# Crop Grid Misaligned



## Eightysevens (Dec 15, 2015)

The grid overlay of the crop tool used for levelling guidance is not aligned equally/symmetrically on either vertical or horizontal planes within the crop. On the vertical it is slightly to the right, & on the horizontal it is slightly lower than the central edge markers.

I may have adjusted this unawares, is there a default function?

Thank you.


----------



## Rob_Cullen (Dec 15, 2015)

Have you tried toggling through the overlay options?  [O]


----------



## Hal P Anderson (Dec 15, 2015)

To me, it looks like the grid is centred. The distance between the edges of the image and the first lines of the grid in from those edges look to be equally spaced on the sides and the top/bottom lines are equal distance from the edges as well. Perhaps the handles that you are using to mark the centres of the edges aren't really in the centre.


----------



## Eightysevens (Dec 16, 2015)

Thanks for your reply Hal. But the opposite is the case for me. The spacing is different at the edges, one side from the other, & top & bottom. The handles are dead-centre on both planes.






Can you see this okay?

I-See-Light, the [o] doesn't make any difference, but thanks.

Justin


----------



## Hal P Anderson (Dec 16, 2015)

I can't see it. I can see how the grid intersects the handles a pixel or so off-centre, but the rectangles in the corners look identical in size to me. 

Does it make a difference if that grid is centred?


----------



## Rob_Cullen (Dec 16, 2015)

I can't see it.
In your screen-clip, Grid Looks "Dead Center" to me- equal  squares top & Bottom, and equal spaces left & right .


----------



## Johan Elzenga (Dec 16, 2015)

That grid looks fine to me too. And if it were one millimeter off to one side, why would that be important?


----------



## Eightysevens (Dec 16, 2015)

Hi guys, thanks for your scrutiny, but the grid is definitely not equal. I have here a clearer example.

Hal & Johan, Yes, it makes a difference if I have to keep manually compensating to vertically align images (the difference of one increment can make an image subject look off-kilter); I have been adjusting manually, but it is much faster with the grid. Also, surely that is part of it's practical application, otherwise the grid squares wouldn't even need to be of equal proportion to each other? It was previously dead central, so something has changed, I just cannot figure out a way to reverse the situation.






Thanks for your input.


----------



## Eightysevens (Dec 16, 2015)

I noticed what is causing the difference. I recently changed to using an old 3:4 ratio monitor temporarily, & the postion of the grid relative to the handles changes between full screen or reduced window size, also depending on whether one or both module sidebars are open. Still, I haven't yet found a way to have the grid dead-centred, even with both module bars either open or closed (the grid is still aligned slightly to the right). Maybe this is a bug. I will search amongst the settings to see if there is a way to optimise the software to monitor ratio.

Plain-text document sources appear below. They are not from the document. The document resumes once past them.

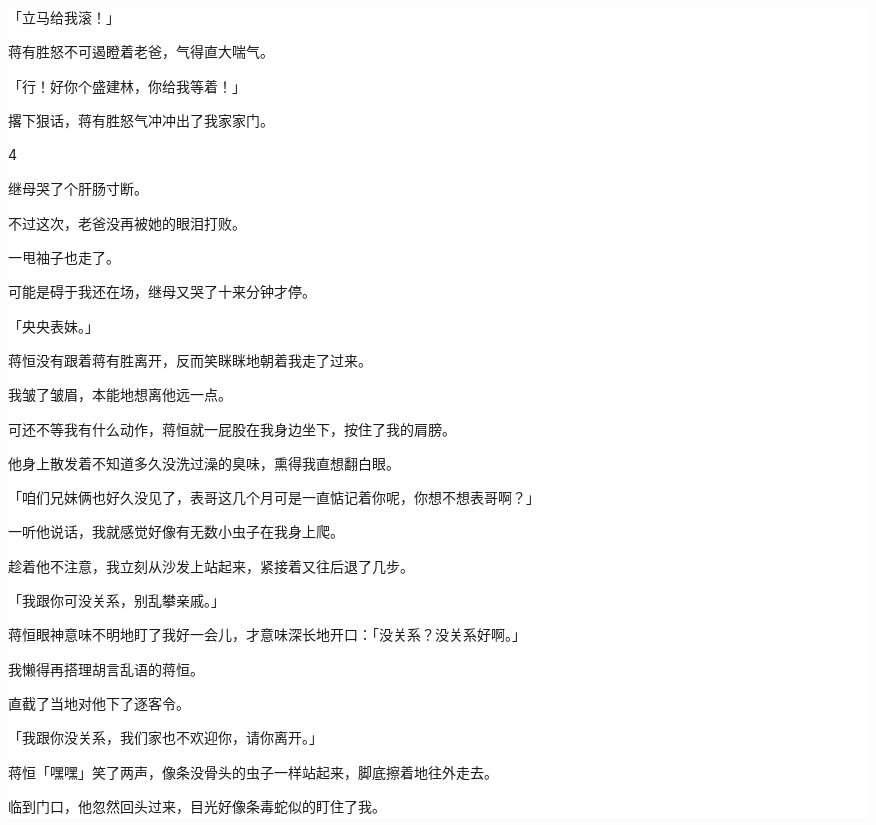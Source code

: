 
「立马给我滚！」


蒋有胜怒不可遏瞪着老爸，气得直大喘气。


「行！好你个盛建林，你给我等着！」


撂下狠话，蒋有胜怒气冲冲出了我家家门。


4


继母哭了个肝肠寸断。


不过这次，老爸没再被她的眼泪打败。


一甩袖子也走了。


可能是碍于我还在场，继母又哭了十来分钟才停。


「央央表妹。」


蒋恒没有跟着蒋有胜离开，反而笑眯眯地朝着我走了过来。


我皱了皱眉，本能地想离他远一点。


可还不等我有什么动作，蒋恒就一屁股在我身边坐下，按住了我的肩膀。


他身上散发着不知道多久没洗过澡的臭味，熏得我直想翻白眼。


「咱们兄妹俩也好久没见了，表哥这几个月可是一直惦记着你呢，你想不想表哥啊？」


一听他说话，我就感觉好像有无数小虫子在我身上爬。


趁着他不注意，我立刻从沙发上站起来，紧接着又往后退了几步。


「我跟你可没关系，别乱攀亲戚。」


蒋恒眼神意味不明地盯了我好一会儿，才意味深长地开口：「没关系？没关系好啊。」


我懒得再搭理胡言乱语的蒋恒。


直截了当地对他下了逐客令。


「我跟你没关系，我们家也不欢迎你，请你离开。」


蒋恒「嘿嘿」笑了两声，像条没骨头的虫子一样站起来，脚底擦着地往外走去。


临到门口，他忽然回头过来，目光好像条毒蛇似的盯住了我。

Having searched the settings & preferences I cannot find an optimisation/adjustment control for this situation.


----------



## Jim Wilde (Dec 16, 2015)

There are no settings or preferences which can control this. I find that the width of the two side panels can make a difference, i.e. if one panel is wider than the other then I can see that the centre vertical line is slightly off. Have both panels not showing, or both panels at maximum or minimum width, then everything is centred.

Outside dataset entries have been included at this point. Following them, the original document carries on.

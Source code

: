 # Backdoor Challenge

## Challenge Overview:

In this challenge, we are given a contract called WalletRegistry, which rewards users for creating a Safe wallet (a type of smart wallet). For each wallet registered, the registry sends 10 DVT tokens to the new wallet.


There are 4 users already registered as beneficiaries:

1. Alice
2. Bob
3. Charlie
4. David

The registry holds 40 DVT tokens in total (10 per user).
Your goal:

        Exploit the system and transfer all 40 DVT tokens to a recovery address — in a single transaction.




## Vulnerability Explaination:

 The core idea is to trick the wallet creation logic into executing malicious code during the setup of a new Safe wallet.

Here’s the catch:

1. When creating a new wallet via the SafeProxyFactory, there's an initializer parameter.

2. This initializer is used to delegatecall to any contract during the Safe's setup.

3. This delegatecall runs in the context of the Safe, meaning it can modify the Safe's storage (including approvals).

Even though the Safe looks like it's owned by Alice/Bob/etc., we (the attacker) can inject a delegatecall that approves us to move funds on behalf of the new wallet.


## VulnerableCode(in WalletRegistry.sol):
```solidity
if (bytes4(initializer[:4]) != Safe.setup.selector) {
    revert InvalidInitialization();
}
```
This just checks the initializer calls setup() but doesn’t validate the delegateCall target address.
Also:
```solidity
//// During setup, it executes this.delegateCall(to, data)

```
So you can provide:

So try playing around with the width of the two side panels to see if you can get everything the way you want it.


----------



## Eightysevens (Dec 17, 2015)

Thanks for your reply Jim. But as I stated in the previous message, even with both panels open or closed & the image perfectly aligned in the centre of the screen, the grid is yet marginally shifted to the right & to the bottom. I don't see the practical application of such an alignment, it seems either to be a bug or an oddly conceptualised feature that I cannot figure the significance of.

Maybe it's simply because it's designed solely for use with the 16:9 screen ratio.

No worries. I will go back to using LR4.


----------